The pre-processing unit 120, the end-to-end neural network 130 and the post-processing unit 150 may be implemented by software, hardware, firmware, or a combination thereof. In one embodiment, the pre-processing unit 120, the end-to-end neural network 130 and the post-processing unit 150 are implemented by at least one processor and at least one storage media (not shown). The at least one storage media stores instructions/program codes operable to be executed by the at least one processor to cause the processor to function as: the pre-processing unit 120, the end-to-end neural network 130 and the post-processing unit 150. In an alternative embodiment, only the end-to-end neural network 130 is implemented by at least one processor and at least one storage media (not shown). The at least one storage media stores instructions/program codes operable to be executed by the at least one processor to cause the at least one processor to function as: the end-to-end neural network 130.
The end-to-end neural network 130 may be implemented by a deep neural network (DNN), a convolutional neural network (CNN), a recurrent neural network (RNN), a time delay neural network (TDNN) or any combination thereof. Various machine learning techniques associated with supervised learning may be used to train a model of the end-to-end neural network 130 (hereinafter called “model 130” for short). Example supervised learning techniques to train the end-to-end neural network 130 include, without limitation, stochastic gradient descent (SGD). In supervised learning, a function ƒ (i.e., the model 130) is created by using four sets of labeled training examples (will be described below), each of which consists of an input feature vector and a labeled output. The end-to-end neural network 130 is configured to use the four sets of labeled training examples to learn or estimate the function ƒ (i.e., the model 130), and then to update model weights using the backpropagation algorithm in combination with cost function. Backpropagation iteratively computes the gradient of cost function relative to each weight and bias, then updates the weights and biases in the opposite direction of the gradient, to find a local minimum. The goal of a learning in the end-to-end neural network 130 is to minimize the cost function given the four sets of labeled training examples.

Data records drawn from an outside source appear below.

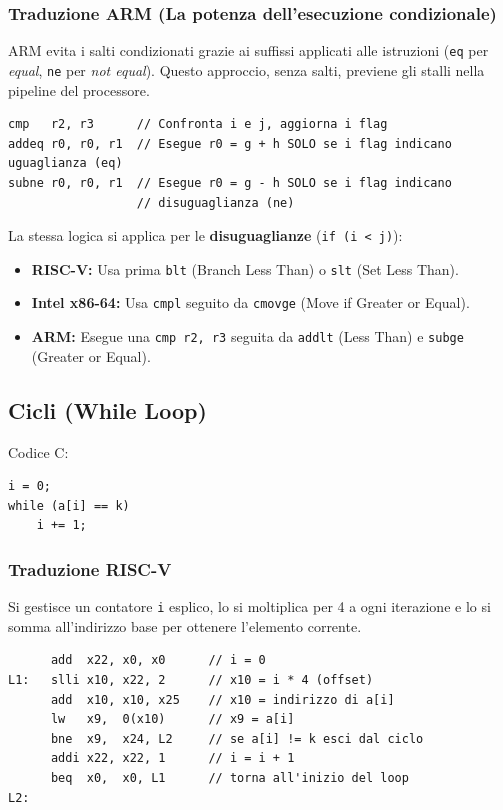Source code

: \documentclass[12pt, a4paper]{article}
\begin{document}
\subsubsection{Traduzione ARM (La potenza dell'esecuzione condizionale)}
ARM evita i salti condizionati grazie ai suffissi applicati alle istruzioni (\texttt{eq} per \textit{equal}, \texttt{ne} per \textit{not equal}). Questo approccio, senza salti, previene gli stalli nella pipeline del processore.
\begin{verbatim}
cmp   r2, r3      // Confronta i e j, aggiorna i flag
addeq r0, r0, r1  // Esegue r0 = g + h SOLO se i flag indicano uguaglianza (eq)
subne r0, r0, r1  // Esegue r0 = g - h SOLO se i flag indicano 
                  // disuguaglianza (ne)
\end{verbatim}

La stessa logica si applica per le \textbf{disuguaglianze} (\texttt{if (i < j)}):
\begin{itemize}
    \item \textbf{RISC-V:} Usa prima \texttt{blt} (Branch Less Than) o \texttt{slt} (Set Less Than).
    \item \textbf{Intel x86-64:} Usa \texttt{cmpl} seguito da \texttt{cmovge} (Move if Greater or Equal).
    \item \textbf{ARM:} Esegue una \texttt{cmp r2, r3} seguita da \texttt{addlt} (Less Than) e \texttt{subge} (Greater or Equal).
\end{itemize}

\subsection{Cicli (While Loop)}
Codice C:
\begin{verbatim}
i = 0;
while (a[i] == k)
    i += 1;
\end{verbatim}

\subsubsection{Traduzione RISC-V}
Si gestisce un contatore \texttt{i} esplico, lo si moltiplica per 4 a ogni iterazione e lo si somma all'indirizzo base per ottenere l'elemento corrente.
\begin{verbatim}
      add  x22, x0, x0      // i = 0
L1:   slli x10, x22, 2      // x10 = i * 4 (offset)
      add  x10, x10, x25    // x10 = indirizzo di a[i]
      lw   x9,  0(x10)      // x9 = a[i]
      bne  x9,  x24, L2     // se a[i] != k esci dal ciclo
      addi x22, x22, 1      // i = i + 1
      beq  x0,  x0, L1      // torna all'inizio del loop
L2:
\end{verbatim}
\end{document}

According to the input parameters, the end-to-end neural network 130 receives the Q current spectral representations F1(i)˜FQ(i) and audio data of the current frames i of Q time-domain input streams s1[n]˜sQ[n] in parallel, performs ANC function and advanced audio signal processing and generates one frequency-domain compensation mask stream (including N mask values G1(i)˜GN(i)) corresponding to N frequency bands and audio data of the current frame i of one time-domain output sample stream u[n]. Here, the advanced audio signal processing includes, without limitations, noise suppression, AFC, sound amplification, alarm-preserving, environmental classification, direction of arrival (DOA) and beamforming, speech separation and wearing detection. For purpose of clarity and ease of description, the following embodiments are described with the advanced audio signal processing only including noise suppression, AFC and sound amplification. However, it should be understood that the embodiments of the the end-to-end neural network 130 are not so limited, but are generally applicable to other types of audio signal processing, such as environmental classification, direction of arrival (DOA) and beamforming, speech separation and wearing detection.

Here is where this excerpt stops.